Start of Block
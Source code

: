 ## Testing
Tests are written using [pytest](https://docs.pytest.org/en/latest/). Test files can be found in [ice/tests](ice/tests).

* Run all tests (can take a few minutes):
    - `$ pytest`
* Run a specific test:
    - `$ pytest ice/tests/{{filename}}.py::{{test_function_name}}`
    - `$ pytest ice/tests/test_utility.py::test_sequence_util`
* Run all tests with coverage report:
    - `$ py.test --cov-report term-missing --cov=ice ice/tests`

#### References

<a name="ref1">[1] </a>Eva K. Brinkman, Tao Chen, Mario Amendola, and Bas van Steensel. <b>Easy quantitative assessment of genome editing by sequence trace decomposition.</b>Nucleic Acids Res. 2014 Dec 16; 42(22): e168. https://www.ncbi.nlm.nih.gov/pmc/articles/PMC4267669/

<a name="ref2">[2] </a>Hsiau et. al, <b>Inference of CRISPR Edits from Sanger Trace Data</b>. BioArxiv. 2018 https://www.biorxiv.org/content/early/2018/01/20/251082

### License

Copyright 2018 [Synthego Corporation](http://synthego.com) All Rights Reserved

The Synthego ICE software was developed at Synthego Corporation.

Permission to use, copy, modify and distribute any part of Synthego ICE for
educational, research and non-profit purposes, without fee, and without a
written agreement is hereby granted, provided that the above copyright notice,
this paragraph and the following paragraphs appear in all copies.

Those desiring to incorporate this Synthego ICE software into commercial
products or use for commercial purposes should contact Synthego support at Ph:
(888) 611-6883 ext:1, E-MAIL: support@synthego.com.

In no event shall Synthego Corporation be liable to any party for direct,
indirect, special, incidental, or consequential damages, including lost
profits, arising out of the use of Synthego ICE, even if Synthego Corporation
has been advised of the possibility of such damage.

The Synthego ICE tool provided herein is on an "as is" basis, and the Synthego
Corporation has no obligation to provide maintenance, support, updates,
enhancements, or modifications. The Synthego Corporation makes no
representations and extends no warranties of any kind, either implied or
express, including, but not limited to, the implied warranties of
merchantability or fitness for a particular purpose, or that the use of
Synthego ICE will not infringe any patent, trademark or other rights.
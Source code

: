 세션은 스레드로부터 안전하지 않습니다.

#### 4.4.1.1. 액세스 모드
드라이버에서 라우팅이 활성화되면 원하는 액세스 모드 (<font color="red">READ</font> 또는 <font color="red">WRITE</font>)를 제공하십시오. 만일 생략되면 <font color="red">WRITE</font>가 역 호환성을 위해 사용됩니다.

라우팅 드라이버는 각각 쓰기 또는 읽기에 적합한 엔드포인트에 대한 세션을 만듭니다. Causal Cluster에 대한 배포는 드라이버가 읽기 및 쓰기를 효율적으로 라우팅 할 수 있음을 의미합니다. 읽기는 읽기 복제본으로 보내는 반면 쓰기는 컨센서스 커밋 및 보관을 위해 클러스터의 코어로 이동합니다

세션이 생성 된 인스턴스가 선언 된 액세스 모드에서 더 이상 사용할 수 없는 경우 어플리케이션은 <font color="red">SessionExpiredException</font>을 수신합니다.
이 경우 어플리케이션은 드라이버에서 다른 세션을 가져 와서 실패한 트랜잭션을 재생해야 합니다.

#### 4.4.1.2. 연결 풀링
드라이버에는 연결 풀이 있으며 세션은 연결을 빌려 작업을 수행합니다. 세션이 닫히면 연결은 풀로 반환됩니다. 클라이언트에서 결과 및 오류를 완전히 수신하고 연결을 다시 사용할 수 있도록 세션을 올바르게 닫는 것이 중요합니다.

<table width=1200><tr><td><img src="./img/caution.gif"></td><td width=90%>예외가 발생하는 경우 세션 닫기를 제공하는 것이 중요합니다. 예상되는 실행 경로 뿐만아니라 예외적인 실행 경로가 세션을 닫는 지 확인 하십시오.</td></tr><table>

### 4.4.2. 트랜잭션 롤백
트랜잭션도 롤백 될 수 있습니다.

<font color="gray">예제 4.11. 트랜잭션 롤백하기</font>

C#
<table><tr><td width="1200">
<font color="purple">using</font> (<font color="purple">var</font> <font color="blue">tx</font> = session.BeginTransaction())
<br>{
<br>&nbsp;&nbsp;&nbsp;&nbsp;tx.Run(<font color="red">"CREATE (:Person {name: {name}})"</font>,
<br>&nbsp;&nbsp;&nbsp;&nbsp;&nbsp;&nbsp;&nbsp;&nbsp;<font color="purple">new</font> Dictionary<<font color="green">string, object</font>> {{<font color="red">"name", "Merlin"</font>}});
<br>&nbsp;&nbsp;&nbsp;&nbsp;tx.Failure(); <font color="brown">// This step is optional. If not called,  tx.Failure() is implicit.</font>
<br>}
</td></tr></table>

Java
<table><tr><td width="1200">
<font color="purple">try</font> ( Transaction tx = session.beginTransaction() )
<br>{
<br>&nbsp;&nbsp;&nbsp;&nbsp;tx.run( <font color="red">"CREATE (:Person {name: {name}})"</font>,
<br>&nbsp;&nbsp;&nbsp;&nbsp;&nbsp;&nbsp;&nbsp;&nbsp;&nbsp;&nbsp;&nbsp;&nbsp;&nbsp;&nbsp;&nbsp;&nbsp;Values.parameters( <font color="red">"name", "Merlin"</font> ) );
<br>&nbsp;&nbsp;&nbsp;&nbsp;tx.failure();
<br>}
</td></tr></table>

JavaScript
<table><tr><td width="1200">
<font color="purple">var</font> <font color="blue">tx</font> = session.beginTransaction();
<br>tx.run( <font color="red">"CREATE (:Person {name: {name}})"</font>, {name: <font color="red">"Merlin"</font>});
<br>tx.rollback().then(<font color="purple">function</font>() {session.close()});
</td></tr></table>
End of Block
> _Work to be completed_
Lines from the top of the data above through the line with "educational, research and", both ends included: copy them exactly, nothing more.

> _Expected answer_
Source code

: ## Testing
Tests are written using [pytest](https://docs.pytest.org/en/latest/). Test files can be found in [ice/tests](ice/tests).

* Run all tests (can take a few minutes):
    - `$ pytest`
* Run a specific test:
    - `$ pytest ice/tests/{{filename}}.py::{{test_function_name}}`
    - `$ pytest ice/tests/test_utility.py::test_sequence_util`
* Run all tests with coverage report:
    - `$ py.test --cov-report term-missing --cov=ice ice/tests`

#### References

<a name="ref1">[1] </a>Eva K. Brinkman, Tao Chen, Mario Amendola, and Bas van Steensel. <b>Easy quantitative assessment of genome editing by sequence trace decomposition.</b>Nucleic Acids Res. 2014 Dec 16; 42(22): e168. https://www.ncbi.nlm.nih.gov/pmc/articles/PMC4267669/

<a name="ref2">[2] </a>Hsiau et. al, <b>Inference of CRISPR Edits from Sanger Trace Data</b>. BioArxiv. 2018 https://www.biorxiv.org/content/early/2018/01/20/251082

### License

Copyright 2018 [Synthego Corporation](http://synthego.com) All Rights Reserved

The Synthego ICE software was developed at Synthego Corporation.

Permission to use, copy, modify and distribute any part of Synthego ICE for
educational, research and non-profit purposes, without fee, and without a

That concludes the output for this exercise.